Şimdi ne olacak?
Seçimler de bitti. Erken seçim veya koalisyon, iş hayatı şu veya bu şekilde devam edecek. Ben dahil tarafsız hemen herkes seçim meçim bir tarafa ekonomik gidişatın çok iyi olmadığı konusunda görüş birliğindeydi. Bu seçim sonuçlarından bağımsız bir öngörü. Benim bu konudaki kanım değişmiş değil. Yani bir ekonomik durağanlık veya daha beterinin olasılığının yüksek olduğunu düşünüyorum. Nedenlerine girerek kafanızı şişirmek istemem. O konuda yeteri kadar yazı var. Ancak seçimlerle yazılanların hepsine katılmadığımı da bir kez daha vurgulamak isterim. Özellikle “Siyasi istikrar gitti. Bu nedenle ekonomi zarar görecek” deyişlerine katılmadığımı bir not olarak düşerek konuma geçmek istiyorum. Sadece şunu söyleyeyim: Siyasi istikrar denilen şey zaten başında ekonomimizi raydan çıkaran üretim olarak karşılığı olmayan spekülatif para akımını olumsuz etkiler o kadar. Bu gidişat zaten kaçınılmaz idi. Eğer şirketiniz bir eski patronumum dediği gibi “Herkes kendi parasıyla para kazanabilir. Marifet bunu başkasının parasıyla yapmak. Hele hele bu para sahiplerine geriye fazla bir şey vermeyeceksen” felsefesine dayanarak hayatta kaldıysa sıkıntı olacak demektir.
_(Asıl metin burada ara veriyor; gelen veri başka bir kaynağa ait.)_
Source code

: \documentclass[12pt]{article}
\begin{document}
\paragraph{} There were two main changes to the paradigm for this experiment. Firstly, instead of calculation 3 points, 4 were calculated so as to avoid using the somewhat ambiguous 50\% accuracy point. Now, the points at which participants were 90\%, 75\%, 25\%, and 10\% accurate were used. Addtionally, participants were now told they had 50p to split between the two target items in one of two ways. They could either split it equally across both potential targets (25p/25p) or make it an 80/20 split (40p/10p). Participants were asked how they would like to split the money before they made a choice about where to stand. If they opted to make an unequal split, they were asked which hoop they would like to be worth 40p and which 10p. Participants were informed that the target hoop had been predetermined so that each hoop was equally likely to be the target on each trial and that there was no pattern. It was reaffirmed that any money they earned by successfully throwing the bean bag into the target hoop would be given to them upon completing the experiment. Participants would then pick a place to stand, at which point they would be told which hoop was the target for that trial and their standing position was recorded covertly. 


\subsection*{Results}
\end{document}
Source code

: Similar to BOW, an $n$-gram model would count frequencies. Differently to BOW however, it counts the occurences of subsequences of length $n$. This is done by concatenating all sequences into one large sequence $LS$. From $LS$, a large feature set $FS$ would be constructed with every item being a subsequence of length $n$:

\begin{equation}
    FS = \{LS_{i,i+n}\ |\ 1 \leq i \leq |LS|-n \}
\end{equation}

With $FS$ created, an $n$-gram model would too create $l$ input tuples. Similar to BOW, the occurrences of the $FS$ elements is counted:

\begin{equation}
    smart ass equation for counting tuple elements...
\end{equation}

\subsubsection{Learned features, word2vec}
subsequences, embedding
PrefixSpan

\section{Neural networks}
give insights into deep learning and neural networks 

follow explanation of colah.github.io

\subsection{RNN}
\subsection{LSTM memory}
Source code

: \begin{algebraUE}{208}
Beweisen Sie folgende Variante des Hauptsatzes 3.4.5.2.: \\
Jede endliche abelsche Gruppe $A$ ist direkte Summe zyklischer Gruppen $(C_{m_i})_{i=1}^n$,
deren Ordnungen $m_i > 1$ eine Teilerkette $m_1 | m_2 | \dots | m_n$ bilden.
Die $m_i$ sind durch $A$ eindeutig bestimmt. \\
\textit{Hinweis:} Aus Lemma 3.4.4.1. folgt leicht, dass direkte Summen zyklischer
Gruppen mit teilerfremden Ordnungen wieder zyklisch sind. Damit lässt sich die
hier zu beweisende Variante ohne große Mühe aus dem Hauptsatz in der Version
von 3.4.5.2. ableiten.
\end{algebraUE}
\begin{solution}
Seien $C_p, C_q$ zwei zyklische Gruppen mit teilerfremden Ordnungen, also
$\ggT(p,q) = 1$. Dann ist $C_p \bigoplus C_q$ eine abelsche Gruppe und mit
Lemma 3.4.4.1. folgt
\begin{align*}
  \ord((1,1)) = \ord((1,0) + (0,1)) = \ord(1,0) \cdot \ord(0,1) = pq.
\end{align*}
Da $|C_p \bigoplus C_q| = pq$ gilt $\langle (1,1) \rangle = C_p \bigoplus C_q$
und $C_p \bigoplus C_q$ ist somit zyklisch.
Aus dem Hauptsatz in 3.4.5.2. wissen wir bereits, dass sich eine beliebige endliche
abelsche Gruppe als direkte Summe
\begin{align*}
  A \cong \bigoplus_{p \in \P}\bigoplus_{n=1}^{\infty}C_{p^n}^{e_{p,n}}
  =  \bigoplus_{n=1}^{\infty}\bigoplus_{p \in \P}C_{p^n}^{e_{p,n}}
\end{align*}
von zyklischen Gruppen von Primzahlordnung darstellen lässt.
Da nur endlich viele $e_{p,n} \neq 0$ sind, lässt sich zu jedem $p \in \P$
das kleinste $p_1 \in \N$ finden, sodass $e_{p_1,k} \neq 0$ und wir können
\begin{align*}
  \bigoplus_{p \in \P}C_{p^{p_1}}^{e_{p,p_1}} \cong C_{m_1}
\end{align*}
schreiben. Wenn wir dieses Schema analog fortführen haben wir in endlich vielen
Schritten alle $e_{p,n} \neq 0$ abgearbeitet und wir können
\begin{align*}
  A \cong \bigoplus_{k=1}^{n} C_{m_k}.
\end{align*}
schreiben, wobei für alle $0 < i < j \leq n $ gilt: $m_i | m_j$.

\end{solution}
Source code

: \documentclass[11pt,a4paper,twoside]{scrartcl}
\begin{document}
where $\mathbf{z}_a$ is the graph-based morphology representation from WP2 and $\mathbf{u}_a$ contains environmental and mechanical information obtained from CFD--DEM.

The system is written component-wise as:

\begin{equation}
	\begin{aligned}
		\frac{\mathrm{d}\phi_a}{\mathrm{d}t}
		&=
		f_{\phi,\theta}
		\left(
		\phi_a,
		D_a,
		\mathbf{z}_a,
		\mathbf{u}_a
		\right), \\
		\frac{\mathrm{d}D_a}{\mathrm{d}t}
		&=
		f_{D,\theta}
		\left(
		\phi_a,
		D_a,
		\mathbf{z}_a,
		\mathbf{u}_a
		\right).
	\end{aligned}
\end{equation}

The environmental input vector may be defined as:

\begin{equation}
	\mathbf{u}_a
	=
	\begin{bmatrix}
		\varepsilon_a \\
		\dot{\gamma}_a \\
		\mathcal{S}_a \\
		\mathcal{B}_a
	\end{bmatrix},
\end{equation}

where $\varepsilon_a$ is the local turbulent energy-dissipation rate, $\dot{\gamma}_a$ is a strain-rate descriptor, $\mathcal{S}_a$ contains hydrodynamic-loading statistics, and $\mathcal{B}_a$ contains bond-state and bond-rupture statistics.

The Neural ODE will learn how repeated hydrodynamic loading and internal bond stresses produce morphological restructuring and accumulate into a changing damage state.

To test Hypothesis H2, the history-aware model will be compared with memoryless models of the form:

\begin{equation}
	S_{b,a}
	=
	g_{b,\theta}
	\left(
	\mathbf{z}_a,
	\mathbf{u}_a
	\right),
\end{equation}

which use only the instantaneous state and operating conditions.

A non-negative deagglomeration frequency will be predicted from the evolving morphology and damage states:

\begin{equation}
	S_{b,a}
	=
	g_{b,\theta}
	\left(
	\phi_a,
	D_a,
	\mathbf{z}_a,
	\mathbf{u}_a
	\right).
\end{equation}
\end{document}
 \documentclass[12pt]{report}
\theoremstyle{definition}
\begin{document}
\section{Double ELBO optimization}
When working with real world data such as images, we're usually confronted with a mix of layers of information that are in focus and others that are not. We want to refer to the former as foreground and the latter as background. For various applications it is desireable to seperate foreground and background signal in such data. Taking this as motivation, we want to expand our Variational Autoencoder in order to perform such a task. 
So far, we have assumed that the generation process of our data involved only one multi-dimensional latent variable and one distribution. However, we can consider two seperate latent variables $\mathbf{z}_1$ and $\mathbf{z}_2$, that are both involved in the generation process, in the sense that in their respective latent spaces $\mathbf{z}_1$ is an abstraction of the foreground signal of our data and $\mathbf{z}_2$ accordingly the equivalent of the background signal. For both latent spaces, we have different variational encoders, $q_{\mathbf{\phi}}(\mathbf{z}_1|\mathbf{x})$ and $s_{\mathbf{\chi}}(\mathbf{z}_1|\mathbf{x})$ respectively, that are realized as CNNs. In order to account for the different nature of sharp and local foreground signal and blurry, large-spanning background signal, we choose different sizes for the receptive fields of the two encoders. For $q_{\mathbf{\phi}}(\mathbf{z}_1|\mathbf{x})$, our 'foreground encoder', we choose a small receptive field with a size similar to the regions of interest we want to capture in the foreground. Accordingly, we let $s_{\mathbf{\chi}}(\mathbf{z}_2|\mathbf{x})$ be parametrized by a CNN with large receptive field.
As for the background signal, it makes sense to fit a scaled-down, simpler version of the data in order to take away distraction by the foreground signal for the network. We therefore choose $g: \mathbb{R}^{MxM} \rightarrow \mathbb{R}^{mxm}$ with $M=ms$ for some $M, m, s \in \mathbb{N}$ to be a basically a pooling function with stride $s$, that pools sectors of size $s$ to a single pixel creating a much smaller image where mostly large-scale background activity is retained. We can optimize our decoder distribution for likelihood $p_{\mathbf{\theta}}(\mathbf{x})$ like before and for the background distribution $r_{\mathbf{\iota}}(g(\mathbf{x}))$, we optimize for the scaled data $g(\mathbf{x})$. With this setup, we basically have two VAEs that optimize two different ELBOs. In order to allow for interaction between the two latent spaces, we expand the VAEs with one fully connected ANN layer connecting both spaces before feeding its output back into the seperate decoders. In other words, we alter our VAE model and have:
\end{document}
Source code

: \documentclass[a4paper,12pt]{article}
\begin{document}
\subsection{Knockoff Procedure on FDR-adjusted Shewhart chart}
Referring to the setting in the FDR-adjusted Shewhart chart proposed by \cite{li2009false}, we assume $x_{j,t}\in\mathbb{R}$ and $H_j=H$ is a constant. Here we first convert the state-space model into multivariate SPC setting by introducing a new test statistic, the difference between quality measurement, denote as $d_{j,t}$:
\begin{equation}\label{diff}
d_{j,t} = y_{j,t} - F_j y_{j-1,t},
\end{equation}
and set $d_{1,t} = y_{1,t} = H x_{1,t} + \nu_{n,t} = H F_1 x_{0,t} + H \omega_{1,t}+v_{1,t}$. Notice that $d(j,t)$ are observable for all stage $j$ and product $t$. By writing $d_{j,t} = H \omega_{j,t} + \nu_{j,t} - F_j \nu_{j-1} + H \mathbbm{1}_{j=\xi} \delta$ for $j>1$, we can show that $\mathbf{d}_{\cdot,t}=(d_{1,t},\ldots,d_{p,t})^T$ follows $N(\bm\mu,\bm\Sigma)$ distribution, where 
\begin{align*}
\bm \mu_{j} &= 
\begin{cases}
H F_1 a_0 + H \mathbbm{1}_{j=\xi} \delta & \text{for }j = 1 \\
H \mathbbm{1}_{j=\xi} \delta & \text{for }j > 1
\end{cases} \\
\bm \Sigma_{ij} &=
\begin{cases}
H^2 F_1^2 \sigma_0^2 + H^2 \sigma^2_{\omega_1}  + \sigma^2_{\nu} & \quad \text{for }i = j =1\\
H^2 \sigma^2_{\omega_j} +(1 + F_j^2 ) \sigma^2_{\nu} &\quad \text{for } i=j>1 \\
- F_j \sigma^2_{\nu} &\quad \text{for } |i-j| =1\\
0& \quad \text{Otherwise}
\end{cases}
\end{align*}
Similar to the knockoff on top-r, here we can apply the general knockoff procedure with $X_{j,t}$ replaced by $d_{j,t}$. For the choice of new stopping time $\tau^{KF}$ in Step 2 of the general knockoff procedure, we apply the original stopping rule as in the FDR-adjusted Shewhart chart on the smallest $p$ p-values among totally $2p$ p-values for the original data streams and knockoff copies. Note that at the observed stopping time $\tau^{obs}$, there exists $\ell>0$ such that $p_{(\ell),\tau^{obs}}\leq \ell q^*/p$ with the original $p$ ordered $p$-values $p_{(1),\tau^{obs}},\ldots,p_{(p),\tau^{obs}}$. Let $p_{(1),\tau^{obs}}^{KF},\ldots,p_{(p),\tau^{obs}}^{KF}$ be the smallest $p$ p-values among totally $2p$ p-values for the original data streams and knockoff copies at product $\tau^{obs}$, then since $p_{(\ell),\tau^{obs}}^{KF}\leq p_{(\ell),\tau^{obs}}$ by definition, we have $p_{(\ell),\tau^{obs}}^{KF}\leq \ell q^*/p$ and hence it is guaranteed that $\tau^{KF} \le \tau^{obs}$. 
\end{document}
Her neyse yöneticilerin inşallah hayırlı olur falan diyerek ipin ucunu bırakacak bir lüksü olmadığına göre şimdiden ne yapacaklarını salim kafayla planlamaları gerekiyor diye düşünüyorum. Bu yazı dizisine bahsettiğim ‘salim kafanın’ global düzeyde olması, beklenen ucuz paranın azalması, yani kolay finansmanın zorlaşması konusunda neler düşünmesi gerektiğiyle başlayacağım.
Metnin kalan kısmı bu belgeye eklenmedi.